À la demande de la LPO de FNE Midi-Pyrénées et du Comité Ecologique Ariégeois, le tribunal administratif de Toulouse annule le 3 mai 2017 l’arrêté du préfet de l’Ariège qui avait autorisé en 2014 les tirs d’effarouchement des Vautours fauves dans 214 communes de ce département. Ce jugement donne raison aux associations qui dénoncent des tentatives de stigmatisation de cette espèce. Il intervient malheureusement comme trop souvent, plusieurs années après alors que le mal a été fait.

Vautour fauve (Gyps fulvus) - Crédit photo : Régis DescampsVautour fauve (Gyps fulvus) - Crédit photo : Régis Descamps

Bref rappel des faits

En 2014, la préfecture de l'Ariège avait ouvert une consultation sur son projet d'arrêté autorisant les tirs d'effarouchement des vautours fauves dans 214 communes de l'Ariège.

L’arrêté du préfet de l’Ariège était plus que contestable :

Comme tous les autres rapaces, le Vautour fauve est une espèce protégée par la loi française. Ses populations sont en France circonscrites au massif montagneux des Pyrénées, des grands causses et du sud des Alpes. Les vautours ont un rôle écologique important. Ils éliminent les animaux morts des troupeaux présents en montagne. « Culs de sac épidémiologiques », les vautours sont des équarrisseurs naturels sûrs et gratuits pour le monde pastoral.
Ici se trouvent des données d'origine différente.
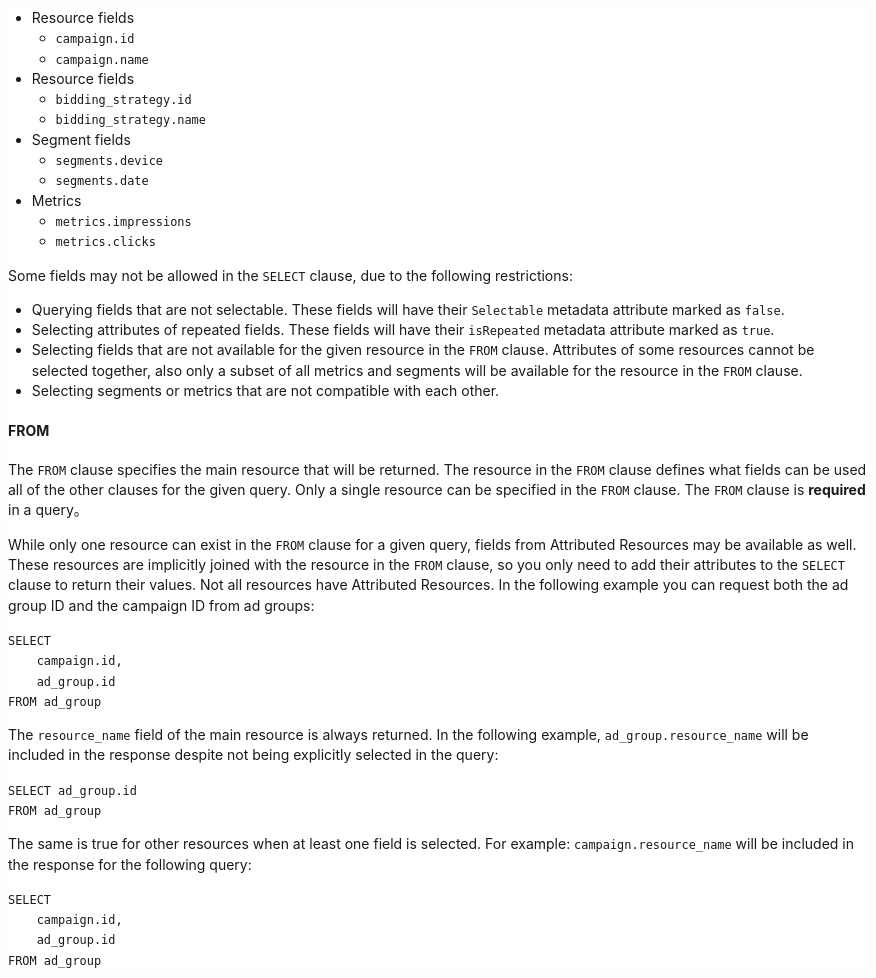 *   Resource fields
    *   `campaign.id`
    *   `campaign.name`
*   Resource fields
    *   `bidding_strategy.id`
    *   `bidding_strategy.name`
*   Segment fields
    *   `segments.device`
    *   `segments.date`
*   Metrics
    *   `metrics.impressions`
    *   `metrics.clicks`

Some fields may not be allowed in the `SELECT` clause, due to the following restrictions:

*   Querying fields that are not selectable. These fields will have their `Selectable` metadata attribute marked as `false`.
*   Selecting attributes of repeated fields. These fields will have their `isRepeated` metadata attribute marked as `true`.
*   Selecting fields that are not available for the given resource in the `FROM` clause. Attributes of some resources cannot be selected together, also only a subset of all metrics and segments will be available for the resource in the `FROM` clause.
*   Selecting segments or metrics that are not compatible with each other.

#### FROM

The `FROM` clause specifies the main resource that will be returned. The resource in the `FROM` clause defines what fields can be used all of the other clauses for the given query. Only a single resource can be specified in the `FROM` clause. The `FROM` clause is **required** in a query。

While only one resource can exist in the `FROM` clause for a given query, fields from Attributed Resources may be available as well. These resources are implicitly joined with the resource in the `FROM` clause, so you only need to add their attributes to the `SELECT` clause to return their values. Not all resources have Attributed Resources. In the following example you can request both the ad group ID and the campaign ID from ad groups:

```
SELECT
    campaign.id,
    ad_group.id
FROM ad_group
```

The `resource_name` field of the main resource is always returned. In the following example, `ad_group.resource_name` will be included in the response despite not being explicitly selected in the query:

```
SELECT ad_group.id
FROM ad_group
```

The same is true for other resources when at least one field is selected. For example: `campaign.resource_name` will be included in the response for the following query:

```
SELECT
    campaign.id,
    ad_group.id
FROM ad_group
```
C’est pour cela que dans plusieurs dizaines de sites en France (Aveyron, Lozère, Gard, Drome, Aude, Pyrénées-Atlantiques…), des placettes d’équarrissage naturel sont gérées par des éleveurs.
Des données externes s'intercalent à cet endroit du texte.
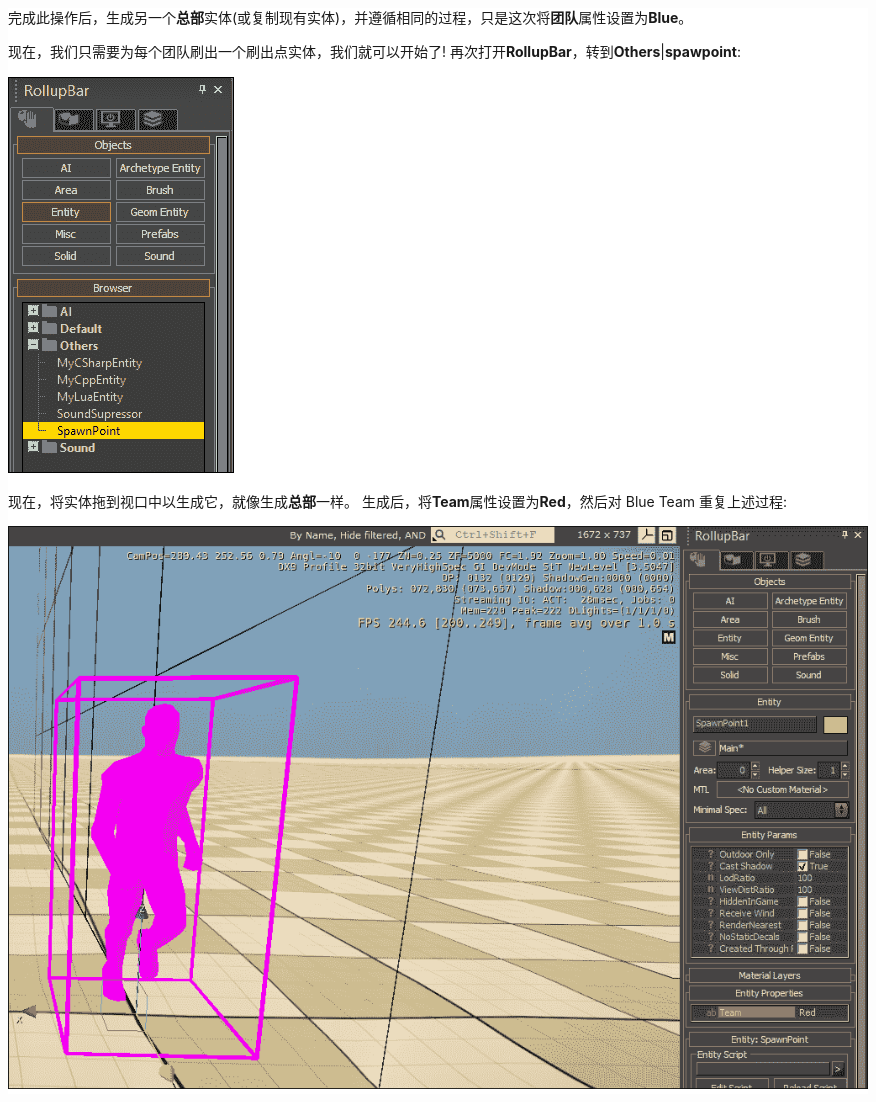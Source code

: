 完成此操作后，生成另一个**总部**实体(或复制现有实体)，并遵循相同的过程，只是这次将**团队**属性设置为**Blue**。

现在，我们只需要为每个团队刷出一个刷出点实体，我们就可以开始了! 再次打开**RollupBar**，转到**Others**|**spawpoint**:

![Populating the level](img/5909_04_04.jpg)

现在，将实体拖到视口中以生成它，就像生成**总部**一样。 生成后，将**Team**属性设置为**Red**，然后对 Blue Team 重复上述过程:

![Populating the level](img/5909_04_05.jpg)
Le rapporteur public a conclu à l’audience du 19 avril dernier, à l’annulation de l’arrêté préfectoral estimant que le préfet avait commis une erreur manifeste d’appréciation quant à son devoir de prévention de dommages importants que l’on pourrait imputer aux Vautours fauves.

Après une mise en délibéré de 3 semaines, les juges ont confirmé et validé cette analyse. Ils ont estimé qu’il n’y avait pas de perturbation importante induite par les Vautours fauves sur les activités agropastorales de l’Ariège. En effet, le motif de dérogation retenu par le préfet (nécessité de prévenir des dommages importants à l’élevage) a été jugé irrecevable puisqu’aucun dommage conséquent ne peut être imputable aux Vautours fauves en Ariège.